Please go through the records below and return every line holding the word "데이터를".

Exercise materials |
- Opening Delimiter -
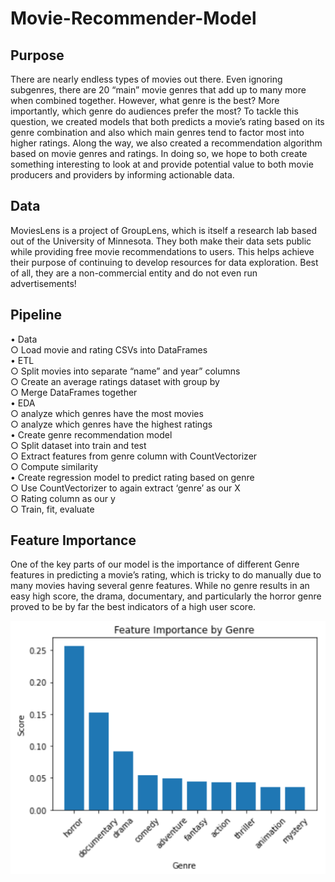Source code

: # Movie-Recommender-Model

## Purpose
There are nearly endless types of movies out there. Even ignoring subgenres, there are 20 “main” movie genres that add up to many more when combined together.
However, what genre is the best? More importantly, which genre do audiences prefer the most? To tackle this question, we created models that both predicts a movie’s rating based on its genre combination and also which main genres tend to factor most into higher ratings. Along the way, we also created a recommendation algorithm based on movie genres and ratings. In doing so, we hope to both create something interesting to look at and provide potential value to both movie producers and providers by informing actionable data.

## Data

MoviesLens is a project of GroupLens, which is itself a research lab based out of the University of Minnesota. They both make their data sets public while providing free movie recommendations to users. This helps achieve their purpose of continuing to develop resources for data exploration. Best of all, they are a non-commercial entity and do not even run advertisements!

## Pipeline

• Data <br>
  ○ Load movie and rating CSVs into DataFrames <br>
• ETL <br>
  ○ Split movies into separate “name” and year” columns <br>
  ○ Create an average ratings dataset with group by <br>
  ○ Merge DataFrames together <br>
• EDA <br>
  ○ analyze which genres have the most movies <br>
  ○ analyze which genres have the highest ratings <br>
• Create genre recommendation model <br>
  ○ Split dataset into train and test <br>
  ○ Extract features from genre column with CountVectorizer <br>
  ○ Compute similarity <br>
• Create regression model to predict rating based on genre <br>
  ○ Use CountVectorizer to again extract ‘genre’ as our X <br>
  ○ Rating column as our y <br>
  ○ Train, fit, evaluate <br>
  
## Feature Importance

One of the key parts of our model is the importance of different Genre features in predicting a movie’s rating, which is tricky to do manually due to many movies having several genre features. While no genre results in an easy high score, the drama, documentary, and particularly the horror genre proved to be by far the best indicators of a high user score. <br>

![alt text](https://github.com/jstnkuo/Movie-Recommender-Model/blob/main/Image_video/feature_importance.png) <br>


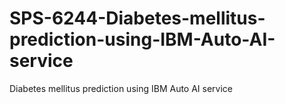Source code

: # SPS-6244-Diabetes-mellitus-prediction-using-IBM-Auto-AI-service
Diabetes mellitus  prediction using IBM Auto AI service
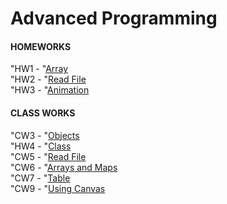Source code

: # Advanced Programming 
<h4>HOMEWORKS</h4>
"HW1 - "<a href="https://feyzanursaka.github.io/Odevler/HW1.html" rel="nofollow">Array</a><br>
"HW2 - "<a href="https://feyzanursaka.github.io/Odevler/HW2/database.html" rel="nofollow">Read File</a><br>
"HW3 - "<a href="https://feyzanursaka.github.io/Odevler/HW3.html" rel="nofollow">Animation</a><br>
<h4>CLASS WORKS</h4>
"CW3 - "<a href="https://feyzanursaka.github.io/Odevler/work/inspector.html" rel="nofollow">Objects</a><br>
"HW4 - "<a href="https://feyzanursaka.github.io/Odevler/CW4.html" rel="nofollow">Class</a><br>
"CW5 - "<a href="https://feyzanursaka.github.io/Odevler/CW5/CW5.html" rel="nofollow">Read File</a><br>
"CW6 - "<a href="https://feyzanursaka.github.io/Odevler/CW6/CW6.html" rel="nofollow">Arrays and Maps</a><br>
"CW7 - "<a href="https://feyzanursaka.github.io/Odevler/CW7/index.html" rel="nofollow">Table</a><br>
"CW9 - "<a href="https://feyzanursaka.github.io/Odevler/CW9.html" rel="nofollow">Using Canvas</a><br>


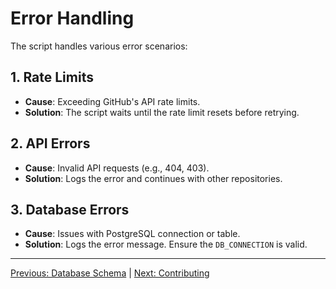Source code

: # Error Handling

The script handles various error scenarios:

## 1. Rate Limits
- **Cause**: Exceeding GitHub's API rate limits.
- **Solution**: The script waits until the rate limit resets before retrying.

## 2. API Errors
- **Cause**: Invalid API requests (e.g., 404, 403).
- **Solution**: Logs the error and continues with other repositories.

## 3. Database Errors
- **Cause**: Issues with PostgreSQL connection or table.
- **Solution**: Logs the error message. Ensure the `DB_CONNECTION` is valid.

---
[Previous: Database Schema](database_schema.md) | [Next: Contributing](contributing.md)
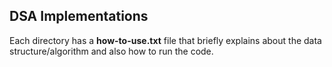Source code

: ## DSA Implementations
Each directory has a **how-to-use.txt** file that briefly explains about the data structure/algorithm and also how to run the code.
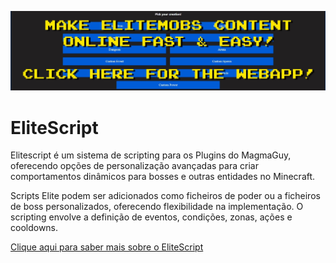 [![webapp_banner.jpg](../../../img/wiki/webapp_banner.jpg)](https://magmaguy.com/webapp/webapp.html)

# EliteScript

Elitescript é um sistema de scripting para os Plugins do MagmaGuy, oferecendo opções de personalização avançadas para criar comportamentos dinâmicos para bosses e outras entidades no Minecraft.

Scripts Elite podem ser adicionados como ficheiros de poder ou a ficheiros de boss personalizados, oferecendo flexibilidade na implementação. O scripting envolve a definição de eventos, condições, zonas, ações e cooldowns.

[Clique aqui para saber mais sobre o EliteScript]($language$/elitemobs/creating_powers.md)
- Closing Delimiter -
- Opening Delimiter -
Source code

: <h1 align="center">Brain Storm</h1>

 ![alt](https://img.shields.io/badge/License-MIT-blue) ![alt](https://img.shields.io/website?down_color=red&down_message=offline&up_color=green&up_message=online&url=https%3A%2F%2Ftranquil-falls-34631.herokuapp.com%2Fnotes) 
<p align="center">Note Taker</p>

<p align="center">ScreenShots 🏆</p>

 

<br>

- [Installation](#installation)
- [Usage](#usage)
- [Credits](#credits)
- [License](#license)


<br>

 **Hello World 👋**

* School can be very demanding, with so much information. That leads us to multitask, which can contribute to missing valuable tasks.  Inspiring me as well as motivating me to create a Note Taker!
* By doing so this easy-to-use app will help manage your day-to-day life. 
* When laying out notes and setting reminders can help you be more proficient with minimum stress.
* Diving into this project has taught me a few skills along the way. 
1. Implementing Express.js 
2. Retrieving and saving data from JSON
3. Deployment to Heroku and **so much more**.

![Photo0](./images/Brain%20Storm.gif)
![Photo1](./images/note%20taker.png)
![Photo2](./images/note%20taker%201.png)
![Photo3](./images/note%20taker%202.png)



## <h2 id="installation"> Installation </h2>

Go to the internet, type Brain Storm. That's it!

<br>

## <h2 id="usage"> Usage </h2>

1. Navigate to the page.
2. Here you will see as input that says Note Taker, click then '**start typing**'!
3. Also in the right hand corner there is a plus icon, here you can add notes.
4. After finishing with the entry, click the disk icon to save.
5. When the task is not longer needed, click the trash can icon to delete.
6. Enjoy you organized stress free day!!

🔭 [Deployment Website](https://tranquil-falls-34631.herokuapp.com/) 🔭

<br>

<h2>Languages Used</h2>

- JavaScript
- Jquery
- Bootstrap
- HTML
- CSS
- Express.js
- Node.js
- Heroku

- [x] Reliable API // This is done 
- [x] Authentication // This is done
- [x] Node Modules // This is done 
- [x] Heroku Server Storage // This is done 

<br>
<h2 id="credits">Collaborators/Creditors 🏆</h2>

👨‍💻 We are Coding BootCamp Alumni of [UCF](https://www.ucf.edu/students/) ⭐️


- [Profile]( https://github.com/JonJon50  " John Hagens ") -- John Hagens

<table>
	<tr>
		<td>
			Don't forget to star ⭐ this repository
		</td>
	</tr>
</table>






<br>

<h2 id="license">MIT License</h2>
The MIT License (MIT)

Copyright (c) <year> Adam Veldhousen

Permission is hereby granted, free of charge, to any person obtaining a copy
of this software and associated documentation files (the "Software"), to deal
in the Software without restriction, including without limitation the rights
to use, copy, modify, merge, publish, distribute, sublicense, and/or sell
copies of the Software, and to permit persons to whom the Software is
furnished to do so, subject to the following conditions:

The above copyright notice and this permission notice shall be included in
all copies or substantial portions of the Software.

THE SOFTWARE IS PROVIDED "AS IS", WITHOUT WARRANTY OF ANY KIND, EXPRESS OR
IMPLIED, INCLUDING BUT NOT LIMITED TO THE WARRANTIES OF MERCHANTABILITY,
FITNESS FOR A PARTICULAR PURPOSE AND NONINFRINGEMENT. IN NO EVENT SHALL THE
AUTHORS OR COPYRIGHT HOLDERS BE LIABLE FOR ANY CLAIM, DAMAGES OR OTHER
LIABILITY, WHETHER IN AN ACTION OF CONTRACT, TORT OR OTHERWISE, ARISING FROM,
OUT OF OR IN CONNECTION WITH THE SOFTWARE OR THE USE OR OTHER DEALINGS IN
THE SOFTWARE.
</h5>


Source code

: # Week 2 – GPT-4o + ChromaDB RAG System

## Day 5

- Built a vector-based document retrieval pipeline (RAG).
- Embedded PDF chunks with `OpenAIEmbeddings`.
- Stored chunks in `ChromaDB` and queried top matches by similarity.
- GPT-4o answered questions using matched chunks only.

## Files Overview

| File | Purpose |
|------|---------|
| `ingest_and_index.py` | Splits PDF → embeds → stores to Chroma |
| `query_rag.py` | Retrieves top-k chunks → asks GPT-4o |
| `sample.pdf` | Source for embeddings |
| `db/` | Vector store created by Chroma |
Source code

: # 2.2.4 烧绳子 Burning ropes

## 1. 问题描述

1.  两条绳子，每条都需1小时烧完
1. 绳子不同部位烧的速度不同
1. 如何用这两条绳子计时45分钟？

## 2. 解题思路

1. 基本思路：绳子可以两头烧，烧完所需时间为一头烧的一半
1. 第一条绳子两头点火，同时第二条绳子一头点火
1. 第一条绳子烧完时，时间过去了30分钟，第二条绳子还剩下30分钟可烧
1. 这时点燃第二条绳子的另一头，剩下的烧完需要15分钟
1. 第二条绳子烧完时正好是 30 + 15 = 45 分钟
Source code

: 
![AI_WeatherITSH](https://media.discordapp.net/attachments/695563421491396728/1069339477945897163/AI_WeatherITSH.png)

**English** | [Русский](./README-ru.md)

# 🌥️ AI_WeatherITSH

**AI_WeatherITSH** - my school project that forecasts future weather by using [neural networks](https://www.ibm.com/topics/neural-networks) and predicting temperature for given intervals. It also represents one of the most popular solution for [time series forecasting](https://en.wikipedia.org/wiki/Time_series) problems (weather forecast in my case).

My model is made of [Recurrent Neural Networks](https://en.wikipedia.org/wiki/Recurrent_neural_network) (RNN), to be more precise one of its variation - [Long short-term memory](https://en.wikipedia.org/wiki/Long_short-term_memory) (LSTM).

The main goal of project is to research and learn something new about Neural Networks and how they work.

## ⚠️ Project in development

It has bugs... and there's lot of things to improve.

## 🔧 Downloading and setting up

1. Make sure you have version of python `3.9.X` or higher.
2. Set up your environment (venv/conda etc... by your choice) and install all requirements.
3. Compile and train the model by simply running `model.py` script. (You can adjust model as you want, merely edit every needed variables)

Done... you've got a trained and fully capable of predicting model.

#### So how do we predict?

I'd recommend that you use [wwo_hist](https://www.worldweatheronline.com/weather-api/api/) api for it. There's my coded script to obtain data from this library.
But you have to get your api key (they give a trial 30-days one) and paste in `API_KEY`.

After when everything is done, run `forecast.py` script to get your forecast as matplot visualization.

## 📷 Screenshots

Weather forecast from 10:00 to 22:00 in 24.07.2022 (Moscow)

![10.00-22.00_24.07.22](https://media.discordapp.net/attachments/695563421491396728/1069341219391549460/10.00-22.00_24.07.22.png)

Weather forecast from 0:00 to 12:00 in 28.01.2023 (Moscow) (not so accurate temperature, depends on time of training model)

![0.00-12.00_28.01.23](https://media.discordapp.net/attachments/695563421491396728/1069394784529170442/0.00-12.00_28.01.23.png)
- Closing Delimiter -
- Opening Delimiter -
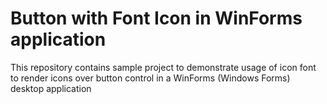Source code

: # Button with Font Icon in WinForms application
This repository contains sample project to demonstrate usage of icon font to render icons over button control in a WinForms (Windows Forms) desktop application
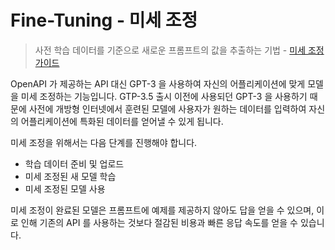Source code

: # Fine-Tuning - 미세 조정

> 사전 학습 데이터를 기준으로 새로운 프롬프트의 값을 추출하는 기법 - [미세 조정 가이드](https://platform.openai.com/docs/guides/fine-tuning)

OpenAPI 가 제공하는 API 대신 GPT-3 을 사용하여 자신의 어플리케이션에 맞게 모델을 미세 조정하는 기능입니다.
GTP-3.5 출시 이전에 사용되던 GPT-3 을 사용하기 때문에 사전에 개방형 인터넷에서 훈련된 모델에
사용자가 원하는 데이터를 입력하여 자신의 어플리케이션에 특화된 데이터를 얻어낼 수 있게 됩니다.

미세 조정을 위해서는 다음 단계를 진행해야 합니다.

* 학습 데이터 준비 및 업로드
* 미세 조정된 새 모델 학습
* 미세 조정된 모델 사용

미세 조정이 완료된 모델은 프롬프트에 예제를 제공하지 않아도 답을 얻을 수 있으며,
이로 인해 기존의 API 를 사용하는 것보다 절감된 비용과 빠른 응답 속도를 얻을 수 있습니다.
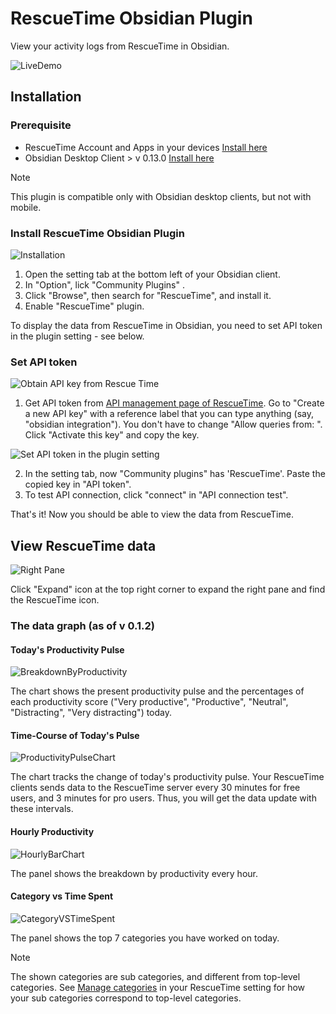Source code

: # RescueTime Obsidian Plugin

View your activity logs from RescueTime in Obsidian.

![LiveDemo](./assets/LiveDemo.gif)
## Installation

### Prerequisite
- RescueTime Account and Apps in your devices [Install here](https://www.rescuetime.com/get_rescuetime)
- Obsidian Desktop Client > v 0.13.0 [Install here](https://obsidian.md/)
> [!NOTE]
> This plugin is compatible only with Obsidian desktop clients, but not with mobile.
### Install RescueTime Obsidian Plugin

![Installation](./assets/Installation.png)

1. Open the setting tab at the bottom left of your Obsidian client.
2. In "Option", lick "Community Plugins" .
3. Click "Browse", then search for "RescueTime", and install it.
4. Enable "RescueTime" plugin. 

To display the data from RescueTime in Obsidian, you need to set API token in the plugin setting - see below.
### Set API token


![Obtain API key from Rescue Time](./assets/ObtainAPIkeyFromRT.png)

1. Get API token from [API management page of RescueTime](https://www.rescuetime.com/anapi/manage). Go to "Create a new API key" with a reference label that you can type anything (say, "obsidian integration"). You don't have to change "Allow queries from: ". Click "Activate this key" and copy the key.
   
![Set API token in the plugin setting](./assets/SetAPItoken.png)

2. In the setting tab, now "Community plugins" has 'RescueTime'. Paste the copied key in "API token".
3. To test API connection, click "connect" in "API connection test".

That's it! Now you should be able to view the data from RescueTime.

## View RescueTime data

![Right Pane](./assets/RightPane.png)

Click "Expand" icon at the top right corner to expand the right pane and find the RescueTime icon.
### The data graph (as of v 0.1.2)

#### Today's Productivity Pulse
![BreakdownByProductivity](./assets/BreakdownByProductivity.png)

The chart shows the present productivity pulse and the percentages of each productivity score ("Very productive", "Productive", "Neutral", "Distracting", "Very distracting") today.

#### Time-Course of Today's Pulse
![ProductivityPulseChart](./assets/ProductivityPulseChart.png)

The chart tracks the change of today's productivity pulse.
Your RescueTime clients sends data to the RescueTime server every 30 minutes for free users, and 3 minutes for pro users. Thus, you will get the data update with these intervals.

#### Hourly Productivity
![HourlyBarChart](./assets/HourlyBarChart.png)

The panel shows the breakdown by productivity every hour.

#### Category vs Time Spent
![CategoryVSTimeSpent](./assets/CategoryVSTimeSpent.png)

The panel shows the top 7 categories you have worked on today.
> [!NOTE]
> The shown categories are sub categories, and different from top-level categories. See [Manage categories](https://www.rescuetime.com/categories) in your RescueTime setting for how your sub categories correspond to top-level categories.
- Closing Delimiter -
Reply |
> 사전 학습 데이터를 기준으로 새로운 프롬프트의 값을 추출하는 기법 - [미세 조정 가이드](https://platform.openai.com/docs/guides/fine-tuning)
사용자가 원하는 데이터를 입력하여 자신의 어플리케이션에 특화된 데이터를 얻어낼 수 있게 됩니다.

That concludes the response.